[Start of section]

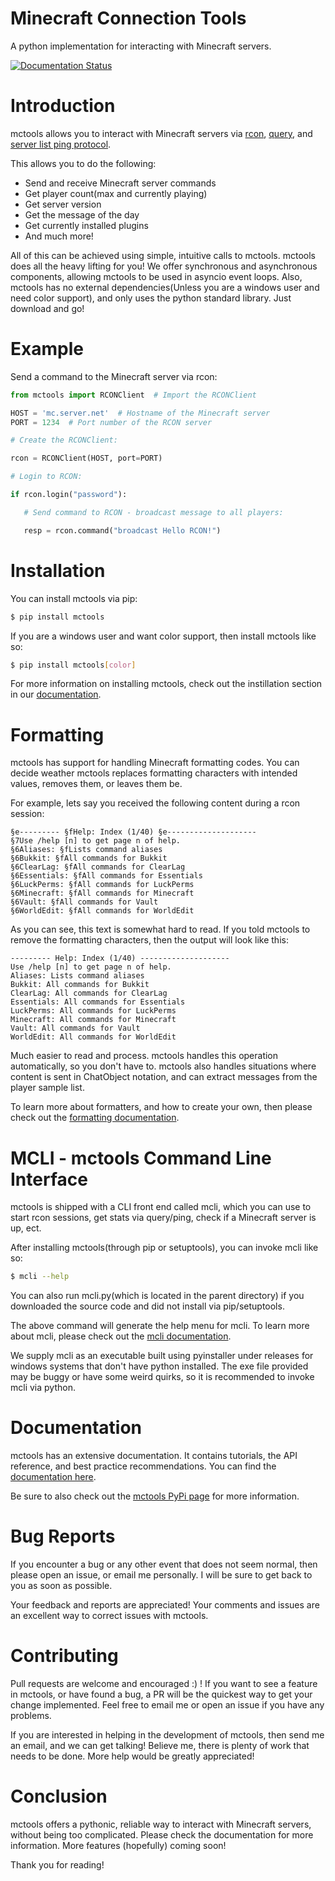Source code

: # Minecraft Connection Tools
A python implementation for interacting with Minecraft servers.

[![Documentation Status](https://readthedocs.org/projects/mctools/badge/?version=latest)](https://mctools.readthedocs.io/en/latest/?badge=latest)

# Introduction

mctools allows you to interact with Minecraft servers via [rcon](https://wiki.vg/RCON), 
[query](https://wiki.vg/Query), and [server list ping protocol](https://wiki.vg/Server_List_Ping).

This allows you to do the following:

- Send and receive Minecraft server commands
- Get player count(max and currently playing)
- Get server version
- Get the message of the day
- Get currently installed plugins
- And much more!

All of this can be achieved using simple, intuitive calls to mctools. mctools does all the heavy lifting for you!
We offer synchronous and asynchronous components, allowing mctools to be used in asyncio event loops. 
Also, mctools has no external dependencies(Unless you are a windows user and need color support),
and only uses the python standard library. Just download and go!

# Example

Send a command to the Minecraft server via rcon:

```python
from mctools import RCONClient  # Import the RCONClient

HOST = 'mc.server.net'  # Hostname of the Minecraft server
PORT = 1234  # Port number of the RCON server

# Create the RCONClient:

rcon = RCONClient(HOST, port=PORT)

# Login to RCON:

if rcon.login("password"):

   # Send command to RCON - broadcast message to all players:

   resp = rcon.command("broadcast Hello RCON!")
```

# Installation 

You can install mctools via pip:

```bash
$ pip install mctools
```

If you are a windows user and want color support, then install mctools like so:

```bash
$ pip install mctools[color]
```

For more information on installing mctools, check out the instillation section in our 
[documentation](https://mctools.readthedocs.io/en/latest/install.html).

# Formatting

mctools has support for handling Minecraft formatting codes. 
You can decide weather mctools replaces formatting characters with intended values, removes them, or leaves them be.

For example, lets say you received the following content during a rcon session:

```
§e--------- §fHelp: Index (1/40) §e--------------------
§7Use /help [n] to get page n of help.
§6Aliases: §fLists command aliases
§6Bukkit: §fAll commands for Bukkit
§6ClearLag: §fAll commands for ClearLag
§6Essentials: §fAll commands for Essentials
§6LuckPerms: §fAll commands for LuckPerms
§6Minecraft: §fAll commands for Minecraft
§6Vault: §fAll commands for Vault
§6WorldEdit: §fAll commands for WorldEdit
```

As you can see, this text is somewhat hard to read. If you told mctools to remove the formatting characters,
then the output will look like this:

```
--------- Help: Index (1/40) --------------------
Use /help [n] to get page n of help.
Aliases: Lists command aliases
Bukkit: All commands for Bukkit
ClearLag: All commands for ClearLag
Essentials: All commands for Essentials
LuckPerms: All commands for LuckPerms
Minecraft: All commands for Minecraft
Vault: All commands for Vault
WorldEdit: All commands for WorldEdit
```

Much easier to read and process. mctools handles this operation automatically, so you don't have to.
mctools also handles situations where content is sent in ChatObject notation, and can extract messages from the
player sample list.

To learn more about formatters, and how to create your own,
then please check out the [formatting documentation](https://mctools.readthedocs.io/en/latest/format.html).

# MCLI - mctools Command Line Interface

mctools is shipped with a CLI front end called mcli, which you can use to start rcon sessions, get stats
via query/ping, check if a Minecraft server is up, ect.

After installing mctools(through pip or setuptools), you can invoke mcli like so:

```bash
$ mcli --help
```

You can also run mcli.py(which is located in the parent directory) if you downloaded the source code and did not
install via pip/setuptools.

The above command will generate the help menu for mcli. To learn more about mcli, please check out the 
[mcli documentation](https://mctools.readthedocs.io/en/latest/mcli.html).

We supply mcli as an executable built using pyinstaller under releases
for windows systems that don't have python installed.
The exe file provided may be buggy or have some weird quirks,
so it is recommended to invoke mcli via python.

# Documentation

mctools has an extensive documentation. It contains tutorials, the API reference, and best practice recommendations.
You can find the [documentation here](https://mctools.readthedocs.io/).

Be sure to also check out the [mctools PyPi page](https://pypi.org/project/mctools/) for more information.

# Bug Reports

If you encounter a bug or any other event that does not seem normal,
then please open an issue, or email me personally.
I will be sure to get back to you as soon as possible.

Your feedback and reports are appreciated!
Your comments and issues are an excellent way to correct issues with mctools.

# Contributing

Pull requests are welcome and encouraged :) ! If you want to see a feature in mctools, or have found a bug,
a PR will be the quickest way to get your change implemented. 
Feel free to email me or open an issue if you have any problems.

If you are interested in helping in the development of mctools, then send me an email, and we can get talking!
Believe me, there is plenty of work that needs to be done. More help would be greatly appreciated!

# Conclusion

mctools offers a pythonic, reliable way to interact with Minecraft servers, without being too complicated.
Please check the documentation for more information. More features (hopefully) coming soon!

Thank you for reading!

[End of section]

[Problem requirements]: Wherever the word "open" shows up in the material, copy the line it is on.

[Answer box]:
then please open an issue, or email me personally.
Feel free to email me or open an issue if you have any problems.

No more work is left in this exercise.